Dalam hal perkara ini, PTUN Bandar Lampung yang
memeriksa, memutus dan menyelesaikan sengketa Tata Usaha Negara pada tingkat
pertama mengeluarkan KeputusanNo: 821.22/06/IV/03/2013 tentang Gugatan
Sekretaris Kabupaten (Sekkab) Pesawaran Kesuma Dewangsa terhadap Bupati
Pesawaran Aries Sandi Darma Putra ditolak, artinya penggugat tidak dapat
membuktikan dalil dari gugatanya dan gugatan tidak bisa diajukan untuk kedua
kalinya. Sehingga putusan PTUN Bandar Lampung menguatkan SK Bupati Pesawaran
Aries Sandi Darma Putra No: 821.22/06/IV/03/2013 tentang pemberhentian
sementara Sekkab Pesawaran atas nama Kusuma Dewangsa.
Mengenai pelaksaan
eksekusinya,
Pengaturan eksekusi putusan Pengadilan
Tata Usaha Negara dalam Undang-Undang Nomor 51 Tahun 2009 terdapat beberapa
perubahan ketentuan yang diatur sebelumnya dalam Pasal 116 Undnag - Undang
Nomor 9 tahun 2004. Pasal 116 Undang – Undang Nomor 51 Tahun 2009 tentang
Perubahan Kedua Undang – Undang Nomor 5 Tahun 1986 tentang Peradilan Tata Usaha
Negara selengkap berbunyi :
(1) Salinan
putusan Pengadilan yang telah memperoleh kekuatan hukum tetap, dikirimkan
kepada para pihak dengan surat tercatat oleh Panitera Pengadilan setempat atas
perintah Ketua Pengadilan yang mengadilinya dalam tingkat pertama
selambat-lambatnya dalam waktu 14 (empat belas) hari.

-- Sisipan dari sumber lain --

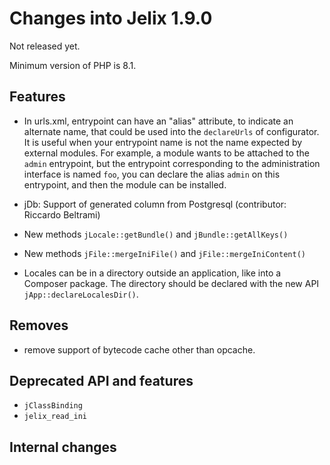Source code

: Changes into Jelix 1.9.0
========================

Not released yet.

Minimum version of PHP is 8.1.

Features
--------

- In urls.xml, entrypoint can have an "alias" attribute, to indicate an alternate
  name, that could be used into the `declareUrls` of configurator. It is useful
  when your entrypoint name is not the name expected by external modules. For
  example, a module wants to be attached to the `admin` entrypoint, but the
  entrypoint corresponding to the administration interface is named `foo`, you
  can declare the alias `admin` on this entrypoint, and then the module can
  be installed.

- jDb: Support of generated column from Postgresql (contributor: Riccardo Beltrami)

- New methods `jLocale::getBundle()` and `jBundle::getAllKeys()`

- New methods `jFile::mergeIniFile()` and `jFile::mergeIniContent()`

- Locales can be in a directory outside an application, like into a Composer package.
  The directory should be declared with the new API `jApp::declareLocalesDir()`.


Removes
-------

*  remove support of bytecode cache other than opcache.

Deprecated API and features
---------------------------

* `jClassBinding`
* `jelix_read_ini`

Internal changes
----------------

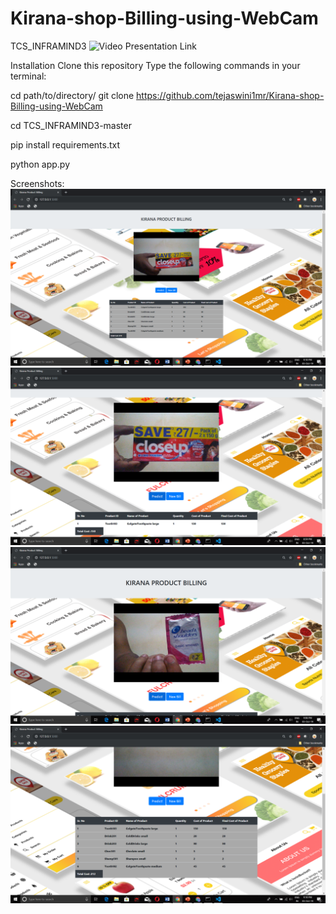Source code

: # Kirana-shop-Billing-using-WebCam
TCS_INFRAMIND3
![Video Presentation Link](https://www.youtube.com/watch?v=HWO1-MHQl00&t=188s)

Installation
Clone this repository
Type the following commands in your terminal:

cd path/to/directory/
git clone https://github.com/tejaswini1mr/Kirana-shop-Billing-using-WebCam

cd TCS_INFRAMIND3-master

pip install requirements.txt

python app.py

Screenshots:
![](https://github.com/tejaswini1mr/Kirana-shop-Billing-using-WebCam/blob/main/images/66507475-e5cb5400-eaec-11e9-83ba-7dea334a257c.png)
![](https://github.com/tejaswini1mr/Kirana-shop-Billing-using-WebCam/blob/main/images/66507477-e5cb5400-eaec-11e9-9af5-af40746195e0.png)
![](https://github.com/tejaswini1mr/Kirana-shop-Billing-using-WebCam/blob/main/images/66507480-e5cb5400-eaec-11e9-900e-ba4884f26ff1.png)
![](https://github.com/tejaswini1mr/Kirana-shop-Billing-using-WebCam/blob/main/images/66507483-e663ea80-eaec-11e9-973b-f74bd32b21b6.png)
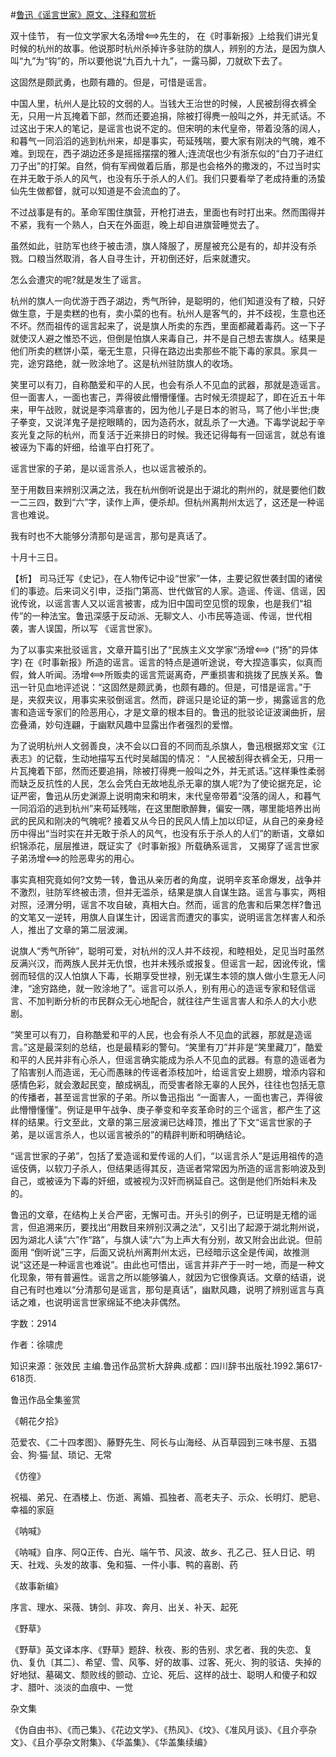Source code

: #[鲁迅《谣言世家》原文、注释和赏析](https://www.vrrw.net/wx/9656.html)

双十佳节， 有一位文学家大名汤增先生的， 在《时事新报》上给我们讲光复时候的杭州的故事。他说那时杭州杀掉许多驻防的旗人，辨别的方法，是因为旗人叫“九”为“钩”的，所以要他说“九百九十九”，一露马脚，刀就砍下去了。

这固然是颇武勇，也颇有趣的。但是，可惜是谣言。

中国人里，杭州人是比较的文弱的人。当钱大王治世的时候，人民被刮得衣裤全无，只用一片瓦掩着下部，然而还要追捐，除被打得麂一般叫之外，并无贰话。不过这出于宋人的笔记，是谣言也说不定的。但宋明的末代皇帝，带着没落的阔人，和暮气一同滔滔的逃到杭州来，却是事实，苟延残喘，要大家有刚决的气魄，难不难。到现在，西子湖边还多是摇摇摆摆的雅人;连流氓也少有浙东似的“白刀子进红刀子出”的打架。自然，倘有军阀做着后盾，那是也会格外的撒泼的，不过当时实在并无敢于杀人的风气，也没有乐于杀人的人们。我们只要看举了老成持重的汤蛰仙先生做都督，就可以知道是不会流血的了。

不过战事是有的。革命军围住旗营，开枪打进去，里面也有时打出来。然而围得并不紧，我有一个熟人，白天在外面逛，晚上却自进旗营睡觉去了。

虽然如此，驻防军也终于被击溃，旗人降服了，房屋被充公是有的，却并没有杀戮。口粮当然取消，各人自寻生计，开初倒还好，后来就遭灾。

怎么会遭灾的呢?就是发生了谣言。

杭州的旗人一向优游于西子湖边，秀气所钟，是聪明的，他们知道没有了粮，只好做生意，于是卖糕的也有，卖小菜的也有。杭州人是客气的，并不歧视，生意也还不坏。然而祖传的谣言起来了，说是旗人所卖的东西，里面都藏着毒药。这一下子就使汉人避之惟恐不远，但倒是怕旗人来毒自己，并不是自己想去害旗人。结果是他们所卖的糕饼小菜，毫无生意，只得在路边出卖那些不能下毒的家具。家具一完，途穷路绝，就一败涂地了。这是杭州驻防旗人的收场。

笑里可以有刀，自称酷爱和平的人民，也会有杀人不见血的武器，那就是造谣言。但一面害人，一面也害己，弄得彼此懵懵懂懂。古时候无须提起了，即在近五十年来，甲午战败，就说是李鸿章害的，因为他儿子是日本的驸马，骂了他小半世;庚子拳变，又说洋鬼子是挖眼睛的，因为造药水，就乱杀了一大通。下毒学说起于辛亥光复之际的杭州，而复活于近来排日的时候。我还记得每有一回谣言，就总有谁被诬为下毒的奸细，给谁平白打死了。

谣言世家的子弟，是以谣言杀人，也以谣言被杀的。

至于用数目来辨别汉满之法，我在杭州倒听说是出于湖北的荆州的，就是要他们数一二三四，数到“六”字，读作上声，便杀却。但杭州离荆州太远了，这还是一种谣言也难说。

我有时也不大能够分清那句是谣言，那句是真话了。

十月十三日。



【析】 司马迁写《史记》，在人物传记中设“世家”一体，主要记叙世袭封国的诸侯们的事迹。后来词义引申，泛指门第高、世代做官的人家。造谣、传谣、信谣，因讹传讹，以谣言害人又以谣言被害，成为旧中国司空见惯的现象，也是我们“祖传”的一种法宝。鲁迅深感于反动派、无聊文人、小市民等造谣、传谣，世代相袭，害人误国，所以写 《谣言世家》。

为了以事实来批驳谣言，文章开篇引出了“民族主义文学家“汤增 (“扬”的异体字) 在《时事新报》所造的谣言。谣言的特点是道听途说，夸大捏造事实，似真而假，耸人听闻。汤增所贩卖的谣言荒诞离奇，严重损害和挑拨了民族关系。鲁迅一针见血地评述说：“这固然是颇武勇，也颇有趣的。但是，可惜是谣言。”于是，夹叙夹议，用事实来驳倒谣言。然而，辟谣只是论证的第一步，揭露谣言的危害和造谣专家们的险恶用心，才是文章的根本目的。鲁迅的批驳论证波澜曲折，层峦叠涌，妙句连翩，于幽默风趣中显露出作者强烈的爱憎。

为了说明杭州人文弱善良，决不会以口音的不同而乱杀旗人，鲁迅根据郑文宝《江表志》的记载，生动地描写五代时吴越国的情况： “人民被刮得衣裤全无，只用一片瓦掩着下部，然而还要追捐，除被打得麂一般叫之外，并无贰话。”这样秉性柔弱而缺乏反抗性的人民，怎么会凭白无故地乱杀无辜的旗人呢?为了使论据充足，论证严密，鲁迅从历史渊源上说明南宋和明末，末代皇帝带着“没落的阔人，和暮气一同滔滔的逃到杭州”来苟延残喘，在这里酣歌醉舞，偏安一隅，哪里能培养出尚武的民风和刚决的气魄呢? 接着又从今日的民风人情上加以印证，从自己的亲身经历中得出“当时实在并无敢于杀人的风气，也没有乐于杀人的人们”的断语，文章如织锦添花，层层推进，既证实了《时事新报》所载确系谣言， 又揭穿了谣言世家子弟汤增的险恶卑劣的用心。

事实真相究竟如何?文势一转，鲁迅从亲历者的角度，说明辛亥革命爆发，战争并不激烈，驻防军终被击溃，但并无滥杀，结果是旗人自谋生路。谣言与事实，两相对照，泾渭分明，谣言不攻自破，真相大白。然而，谣言的危害和后果怎样?鲁迅的文笔又一逆转，用旗人自谋生计，因谣言而遭灾的事实，说明谣言怎样害人和杀人，推出了文章的第二层波澜。

说旗人“秀气所钟”，聪明可爱，对杭州的汉人并不歧视，和睦相处，足见当时虽然反满兴汉，而两族人民并无仇恨，也并未残杀或报复。但谣言一起，因讹传讹，懦弱而轻信的汉人怕旗人下毒，长期享受世禄，别无谋生本领的旗人做小生意无人问津，“途穷路绝，就一败涂地了”。谣言可以杀人，别有用心的造谣专家和轻信谣言、不加判断分析的市民群众无心地配合，就往往产生谣言害人和杀人的大小悲剧。

“笑里可以有刀，自称酷爱和平的人民，也会有杀人不见血的武器，那就是造谣言。”这是最深刻的总结，也是最精彩的警句。“笑里有刀”并非是“笑里藏刀”，酷爱和平的人民并非有心杀人，但谣言确实能成为杀人不见血的武器。有意的造谣者为了陷害别人而造谣，无心而愚昧的传谣者添枝加叶，给谣言安上翅膀，增添内容和感情色彩，就会激起民变，酿成祸乱，而受害者除无辜的人民外，往往也包括无意的传播者，甚至谣言世家的子弟。所以鲁迅指出 “一面害人，一面也害己，弄得彼此懵懵懂懂”。例证是甲午战争、庚子拳变和辛亥革命时的三个谣言，都产生了这样的结果。行文至此，文章的第三层波澜已达峰顶，推出了下文“谣言世家的子弟，是以谣言杀人，也以谣言被杀的”的精辟判断和明确结论。

“谣言世家的子弟”，包括了爱造谣和爱传谣的人们，“以谣言杀人”是运用祖传的造谣伎俩，以软刀子杀人，但结果适得其反，造谣者常常因为所造的谣言影响波及到自己，或被诬为下毒的奸细，或被视为汉奸而祸延自己。这倒是他们所始料未及的。

鲁迅的文章，在结构上关合严密，无懈可击。开头引的例子，已证明是无稽的谣言，但追溯来历，要找出“用数目来辨别汉满之法”，又引出了起源于湖北荆州说，因为湖北人读“六”作“路”，与旗人读“六”为上声大有分别，故又附会出此说。但前面用 “倒听说”三字，后面又说杭州离荆州太远，已经暗示这全是传闻，故推测说“这还是一种谣言也难说”。由此也可悟出，谣言并非产于一时一地，而是一种文化现象，带有普遍性。谣言之所以能够骗人，就因为它很像真话。文章的结语，说自己有时也难以“分清那句是谣言，那句是真话”，幽默风趣，说明了辨别谣言与真话之难，也说明谣言世家绵延不绝决非偶然。

字数：2914

作者：徐啸虎

知识来源：张效民 主编.鲁迅作品赏析大辞典.成都：四川辞书出版社.1992.第617-618页.

鲁迅作品全集鉴赏

《朝花夕拾》

范爱农、《二十四孝图》、藤野先生、阿长与山海经、从百草园到三味书屋、五猖会、狗·猫·鼠、琐记、无常

《仿徨》

祝福、弟兄、在酒楼上、伤逝、离婚、孤独者、高老夫子、示众、长明灯、肥皂、幸福的家庭

《呐喊》

《呐喊》自序、阿Q正传、白光、端午节、风波、故乡、孔乙己、狂人日记、明天、社戏、头发的故事、兔和猫、一件小事、鸭的喜剧、药

《故事新编》

序言、理水、采薇、铸剑、非攻、奔月、出关、补天、起死

《野草》

《野草》英文译本序、《野草》题辞、秋夜、影的告别、求乞者、我的失恋、复仇、复仇〔其二〕、希望、雪、风筝、好的故事、过客、死火、狗的驳诘、失掉的好地狱、墓碣文、颓败线的颤动、立论、死后、这样的战士、聪明人和傻子和奴才、腊叶、淡淡的血痕中、一觉

杂文集

《伪自由书》、《而己集》、《花边文学》、《热风》、《坟》、《准风月谈》、《且介亭杂文》、《且介亭杂文附集》、《华盖集》、《华盖集续编》


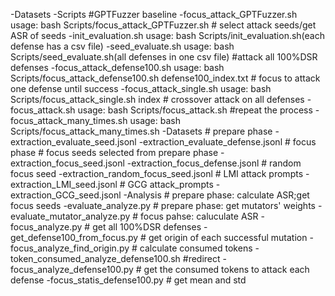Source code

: -Datasets
-Scripts
	#GPTFuzzer baseline
	-focus_attack_GPTFuzzer.sh 
		usage: bash Scripts/focus_attack_GPTFuzzer.sh
	# select attack seeds/get ASR of seeds
	-init_evaluation.sh 
		usage: bash Scripts/init_evaluation.sh(each defense has a csv file)
	-seed_evaluate.sh
		usage: bash Scripts/seed_evaluate.sh(all defenses in one csv file)
	#attack all 100%DSR defenses
	-focus_attack_defense100.sh
		usage: bash Scripts/focus_attack_defense100.sh defense100_index.txt
	# focus to attack one defense until success
	-focus_attack_single.sh
		usage: bash Scripts/focus_attack_single.sh index
	# crossover attack on all defenses
	-focus_attack.sh 
		usage: bash Scripts/focus_attack.sh
	#repeat the process
	-focus_attack_many_times.sh 
		usage: bash Scripts/focus_attack_many_times.sh
-Datasets
	# prepare phase 
	-extraction_evaluate_seed.jsonl
	-extraction_evaluate_defense.jsonl
	# focus phase
	# focus seeds selected from prepare phase
	-extraction_focus_seed.jsonl
	-extraction_focus_defense.jsonl
	# random focus seed
	-extraction_random_focus_seed.jsonl
	# LMI attack prompts
	-extraction_LMI_seed.jsonl
	# GCG attack_prompts
	-extraction_GCG_seed.jsonl
-Analysis
	# prepare phase: calculate ASR;get focus seeds
	-evaluate_analyze.py
	# prepare phase: get mutators' weights
	-evaluate_mutator_analyze.py
	# focus pahse: caluculate ASR
	-focus_analyze.py
	# get  all 100%DSR defenses
	-get_defense100_from_focus.py
	# get origin of each successful mutation
	-focus_analyze_find_origin.py
	# calculate consumed tokens
	-token_consumed_analyze_defense100.sh #redirect
	-focus_analyze_defense100.py # get the consumed tokens to attack each defense
	-focus_statis_defense100.py # get mean and std
	

	
	

               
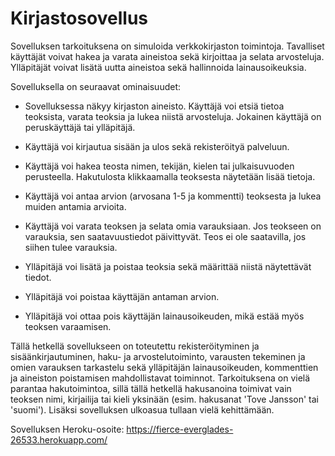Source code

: # Kirjastosovellus
Sovelluksen tarkoituksena on simuloida verkkokirjaston toimintoja. Tavalliset käyttäjät voivat hakea ja varata aineistoa sekä kirjoittaa ja selata arvosteluja. Ylläpitäjät voivat lisätä uutta aineistoa sekä hallinnoida lainausoikeuksia. 

Sovelluksella on seuraavat ominaisuudet:

- Sovelluksessa näkyy kirjaston aineisto. Käyttäjä voi etsiä tietoa teoksista, varata teoksia ja lukea niistä arvosteluja. Jokainen käyttäjä on peruskäyttäjä tai ylläpitäjä.

- Käyttäjä voi kirjautua sisään ja ulos sekä rekisteröityä palveluun.

- Käyttäjä voi hakea teosta nimen, tekijän, kielen tai julkaisuvuoden perusteella. Hakutulosta klikkaamalla teoksesta näytetään lisää tietoja.

- Käyttäjä voi antaa arvion (arvosana 1-5 ja kommentti) teoksesta ja lukea muiden antamia arvioita.

- Käyttäjä voi varata teoksen ja selata omia varauksiaan. Jos teokseen on varauksia, sen saatavuustiedot päivittyvät. Teos ei ole saatavilla, jos siihen tulee varauksia.

- Ylläpitäjä voi lisätä ja poistaa teoksia sekä määrittää niistä näytettävät tiedot.

- Ylläpitäjä voi poistaa käyttäjän antaman arvion.

- Ylläpitäjä voi ottaa pois käyttäjän lainausoikeuden, mikä estää myös teoksen varaamisen.

Tällä hetkellä sovellukseen on toteutettu rekisteröityminen ja sisäänkirjautuminen, haku- ja arvostelutoiminto, varausten tekeminen ja omien varauksen tarkastelu sekä ylläpitäjän lainausoikeuden, kommenttien ja aineiston poistamisen mahdollistavat toiminnot. Tarkoituksena on vielä parantaa hakutoimintoa, sillä tällä hetkellä hakusanoina toimivat vain teoksen nimi, kirjailija tai kieli yksinään (esim. hakusanat 'Tove Jansson' tai 'suomi'). Lisäksi sovelluksen ulkoasua tullaan vielä kehittämään.

Sovelluksen Heroku-osoite: https://fierce-everglades-26533.herokuapp.com/
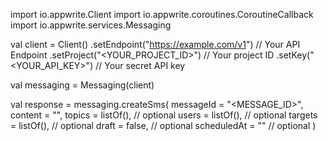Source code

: import io.appwrite.Client
import io.appwrite.coroutines.CoroutineCallback
import io.appwrite.services.Messaging

val client = Client()
    .setEndpoint("https://example.com/v1") // Your API Endpoint
    .setProject("<YOUR_PROJECT_ID>") // Your project ID
    .setKey("<YOUR_API_KEY>") // Your secret API key

val messaging = Messaging(client)

val response = messaging.createSms(
    messageId = "<MESSAGE_ID>",
    content = "<CONTENT>",
    topics = listOf(), // optional
    users = listOf(), // optional
    targets = listOf(), // optional
    draft = false, // optional
    scheduledAt = "" // optional
)
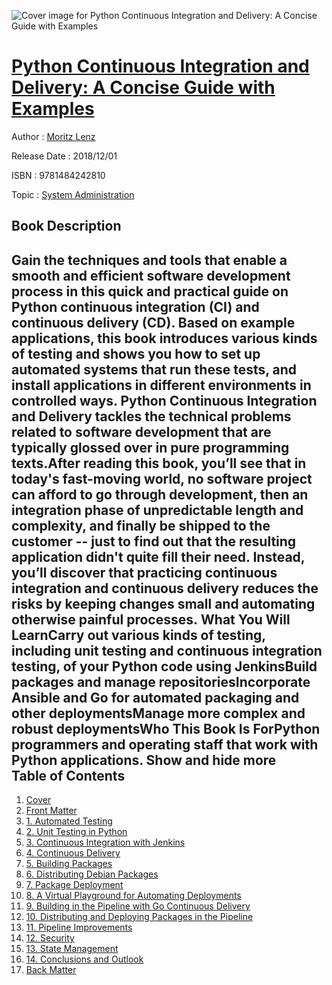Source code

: ![Cover image for Python Continuous Integration and Delivery: A Concise Guide with Examples](https://imgdetail.ebookreading.net/cover/cover/system_admin/EB9781484242810.jpg)

[Python Continuous Integration and Delivery: A Concise Guide with Examples](https://ebookreading.net/view/book/Python+Continuous+Integration+and+Delivery%3A+A+Concise+Guide+with+Examples-EB9781484242810_1.html "Python Continuous Integration and Delivery: A Concise Guide with Examples")
====================================================================================================================

Author : [Moritz Lenz](https://ebookreading.net/search/author/Moritz+Lenz)

Release Date : 2018/12/01

ISBN : 9781484242810

Topic : [System Administration](https://ebookreading.net/search/category/system-administration)

Book Description
-----------------

 Gain the techniques and tools that enable a smooth and efficient software development process in this quick and practical guide on Python continuous integration (CI) and continuous delivery (CD). Based on example applications, this book introduces various kinds of testing and shows you how to set up automated systems that run these tests, and install applications in different environments in controlled ways. Python Continuous Integration and Delivery tackles the technical problems related to software development that are typically glossed over in pure programming texts.After reading this book, you’ll see that in today's fast-moving world, no software project can afford to go through development, then an integration phase of unpredictable length and complexity, and finally be shipped to the customer -- just to find out that the resulting application didn't quite fill their need. Instead, you’ll discover that practicing continuous integration and continuous delivery reduces the risks by keeping changes small and automating otherwise painful processes. What You Will LearnCarry out various kinds of testing, including unit testing and continuous integration testing, of your Python code using JenkinsBuild packages and manage repositoriesIncorporate Ansible and Go for automated packaging and other deploymentsManage more complex and robust deploymentsWho This Book Is ForPython programmers and operating staff that work with Python applications.        Show and hide more                
Table of Contents
-----------------

1. [Cover](https://ebookreading.net/view/book/Python+Continuous+Integration+and+Delivery%3A+A+Concise+Guide+with+Examples-EB9781484242810_1.html)
1. [Front Matter](https://ebookreading.net/view/book/Python+Continuous+Integration+and+Delivery%3A+A+Concise+Guide+with+Examples-EB9781484242810_2.html)
1. [1. Automated Testing](https://ebookreading.net/view/book/Python+Continuous+Integration+and+Delivery%3A+A+Concise+Guide+with+Examples-EB9781484242810_3.html)
1. [2. Unit Testing in Python](https://ebookreading.net/view/book/Python+Continuous+Integration+and+Delivery%3A+A+Concise+Guide+with+Examples-EB9781484242810_4.html)
1. [3. Continuous Integration with Jenkins](https://ebookreading.net/view/book/Python+Continuous+Integration+and+Delivery%3A+A+Concise+Guide+with+Examples-EB9781484242810_5.html)
1. [4. Continuous Delivery](https://ebookreading.net/view/book/Python+Continuous+Integration+and+Delivery%3A+A+Concise+Guide+with+Examples-EB9781484242810_6.html)
1. [5. Building Packages](https://ebookreading.net/view/book/Python+Continuous+Integration+and+Delivery%3A+A+Concise+Guide+with+Examples-EB9781484242810_7.html)
1. [6. Distributing Debian Packages](https://ebookreading.net/view/book/Python+Continuous+Integration+and+Delivery%3A+A+Concise+Guide+with+Examples-EB9781484242810_8.html)
1. [7. Package Deployment](https://ebookreading.net/view/book/Python+Continuous+Integration+and+Delivery%3A+A+Concise+Guide+with+Examples-EB9781484242810_9.html)
1. [8. A Virtual Playground for Automating Deployments](https://ebookreading.net/view/book/Python+Continuous+Integration+and+Delivery%3A+A+Concise+Guide+with+Examples-EB9781484242810_10.html)
1. [9. Building in the Pipeline with Go Continuous Delivery](https://ebookreading.net/view/book/Python+Continuous+Integration+and+Delivery%3A+A+Concise+Guide+with+Examples-EB9781484242810_11.html)
1. [10. Distributing and Deploying Packages in the Pipeline](https://ebookreading.net/view/book/Python+Continuous+Integration+and+Delivery%3A+A+Concise+Guide+with+Examples-EB9781484242810_12.html)
1. [11. Pipeline Improvements](https://ebookreading.net/view/book/Python+Continuous+Integration+and+Delivery%3A+A+Concise+Guide+with+Examples-EB9781484242810_13.html)
1. [12. Security](https://ebookreading.net/view/book/Python+Continuous+Integration+and+Delivery%3A+A+Concise+Guide+with+Examples-EB9781484242810_14.html)
1. [13. State Management](https://ebookreading.net/view/book/Python+Continuous+Integration+and+Delivery%3A+A+Concise+Guide+with+Examples-EB9781484242810_15.html)
1. [14. Conclusions and Outlook](https://ebookreading.net/view/book/Python+Continuous+Integration+and+Delivery%3A+A+Concise+Guide+with+Examples-EB9781484242810_16.html)
1. [Back Matter](https://ebookreading.net/view/book/Python+Continuous+Integration+and+Delivery%3A+A+Concise+Guide+with+Examples-EB9781484242810_17.html)
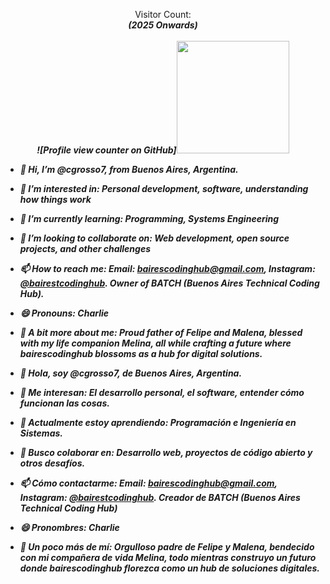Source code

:<p align="center"> 
  Visitor Count: <br> <b><i>(2025 Onwards)<b><i> <br><br>
  ![Profile view counter on GitHub]<img src="(https://komarev.com/ghpvc/?username=cgrosso7)" style="width: 180px;"/>
</p>


- 👋 Hi, I’m @cgrosso7, from Buenos Aires, Argentina.

- 👀 I’m interested in: Personal development, software, understanding how things work

- 🌱 I’m currently learning: Programming, Systems Engineering

- 💞️ I’m looking to collaborate on: Web development, open source projects, and other challenges

- 📫 How to reach me: Email: bairescodinghub@gmail.com, Instagram: [@bairestcodinghub](https://www.instagram.com/bairestcodinghub/). Owner of BATCH (Buenos Aires Technical Coding Hub).

- 😄 Pronouns: Charlie

- 🌈 A bit more about me: Proud father of Felipe and Malena, blessed with my life companion Melina, all while crafting a future where bairescodinghub blossoms as a hub for digital solutions.



- 👋 Hola, soy @cgrosso7, de Buenos Aires, Argentina.

- 👀 Me interesan: El desarrollo personal, el software, entender cómo funcionan las cosas.

- 🌱 Actualmente estoy aprendiendo: Programación e Ingeniería en Sistemas.

- 💞️ Busco colaborar en: Desarrollo web, proyectos de código abierto y otros desafíos.

- 📫 Cómo contactarme: Email: bairescodinghub@gmail.com, Instagram: [@bairestcodinghub](https://www.instagram.com/bairestcodinghub/). Creador de BATCH (Buenos Aires Technical Coding Hub)

- 😄 Pronombres: Charlie

- 🌈 Un poco más de mí: Orgulloso padre de Felipe y Malena, bendecido con mi compañera de vida Melina, todo mientras construyo un futuro donde bairescodinghub florezca como un hub de soluciones digitales.

<!---
cgrosso7/cgrosso7 is a ✨ special ✨ repository because its `README.md` (this file) appears on your GitHub profile.
You can click the Preview link to take a look at your changes.
--->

(2) Apabila setelah 60 (enam puluh) hari kerja
putusan pengadilan yang telah memperoleh kekuatan hukum tetap sebagaimana
dimaksud pada ayat (1) diterima tergugat tidak melaksanakan kewajibannya sebagaimana
dimaksud pada Pasal 97 ayat (9) huruf a, keputusan tata usaha negara yang
disengketakan itu tidak mempunyai kekuatan hukum lagi.
(3) Dalam
hal tergugat ditetapkan harus melaksanakan kewajibannya sebagaimana dimaksud
dalam Pasal 97 ayat (9) huruf b dan huruf c, dan kemudian setelah 90 (sembilan
puluh) hari kerja ternyata kewajiban tersebut tidak dilaksanakan, maka
penggugat mengajukan permohonan kepada ketua pengadilan sebagaimana dimaksud
pada ayat (1), agar pengadilan memerintahkan tergugat melaksanakan putusan
pengadilan tersebut.
(4) Dalam
hal tergugat tidak bersedia melaksanakan putusan pengadilan yang telah
memperoleh kekuatan hukum tetap, terhadap pejabat yang bersangkutan dikenakan
upaya paksa berupa pembayaran sejumlah uang paksa dan/atau sanksi administrasi.
(5) Pejabat
yang tidak melaksanakan putusan pengadilan sebagaimana dimaksud pada ayat (4)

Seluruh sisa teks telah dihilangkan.